Dataset content –
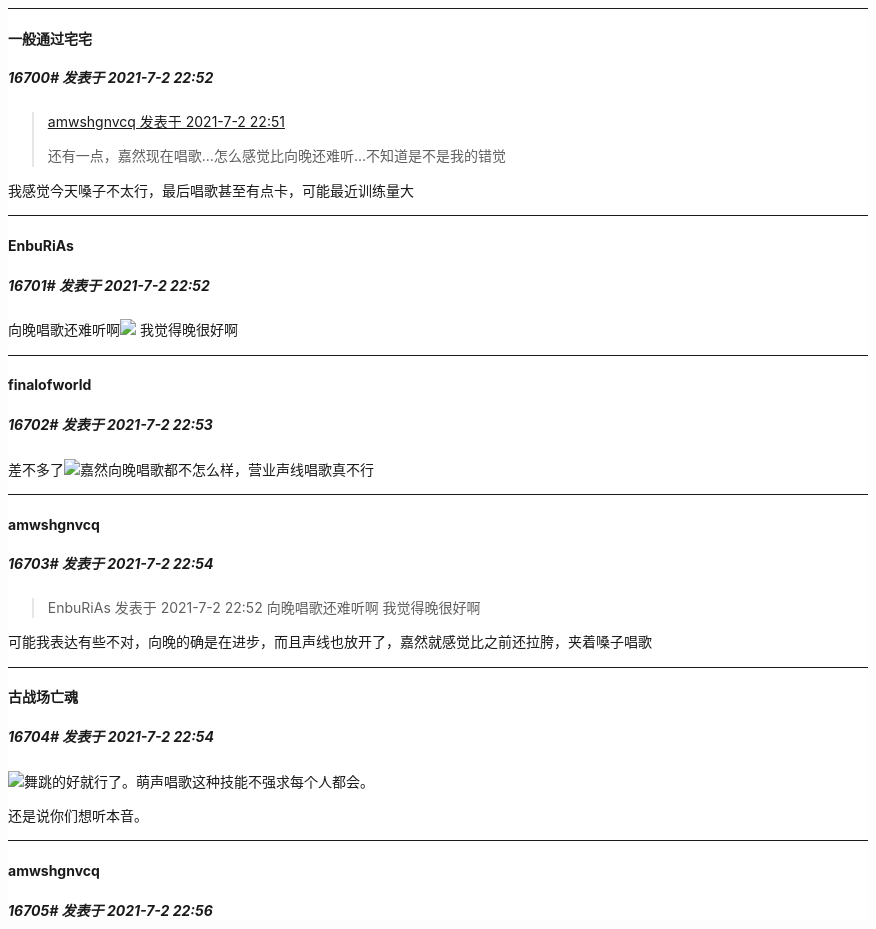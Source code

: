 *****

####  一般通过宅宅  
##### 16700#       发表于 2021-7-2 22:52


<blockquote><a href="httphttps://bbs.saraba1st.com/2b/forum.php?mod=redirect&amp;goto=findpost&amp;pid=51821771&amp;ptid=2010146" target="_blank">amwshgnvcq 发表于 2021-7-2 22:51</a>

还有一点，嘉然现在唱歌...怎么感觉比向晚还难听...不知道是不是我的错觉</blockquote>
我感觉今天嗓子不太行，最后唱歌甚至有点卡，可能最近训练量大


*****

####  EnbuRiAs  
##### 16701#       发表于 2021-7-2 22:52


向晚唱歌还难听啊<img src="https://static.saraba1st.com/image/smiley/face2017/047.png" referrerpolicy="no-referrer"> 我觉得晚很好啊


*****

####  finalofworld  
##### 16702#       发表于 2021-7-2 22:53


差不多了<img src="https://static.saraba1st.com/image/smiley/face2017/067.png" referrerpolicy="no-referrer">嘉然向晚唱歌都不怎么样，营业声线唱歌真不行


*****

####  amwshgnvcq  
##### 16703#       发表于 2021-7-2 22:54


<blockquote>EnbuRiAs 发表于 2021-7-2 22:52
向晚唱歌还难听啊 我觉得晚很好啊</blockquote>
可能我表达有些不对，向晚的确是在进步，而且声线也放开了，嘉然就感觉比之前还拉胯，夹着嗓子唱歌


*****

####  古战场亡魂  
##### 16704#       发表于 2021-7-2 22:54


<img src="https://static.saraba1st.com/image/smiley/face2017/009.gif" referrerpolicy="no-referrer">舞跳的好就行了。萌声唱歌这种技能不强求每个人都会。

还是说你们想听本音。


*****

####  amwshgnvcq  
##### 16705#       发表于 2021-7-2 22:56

What to work on – Your answer should be all lines from the data that contain "向晚唱歌还难听啊".

Response for this exercise –
向晚唱歌还难听啊<img src="https://static.saraba1st.com/image/smiley/face2017/047.png" referrerpolicy="no-referrer"> 我觉得晚很好啊
向晚唱歌还难听啊 我觉得晚很好啊</blockquote>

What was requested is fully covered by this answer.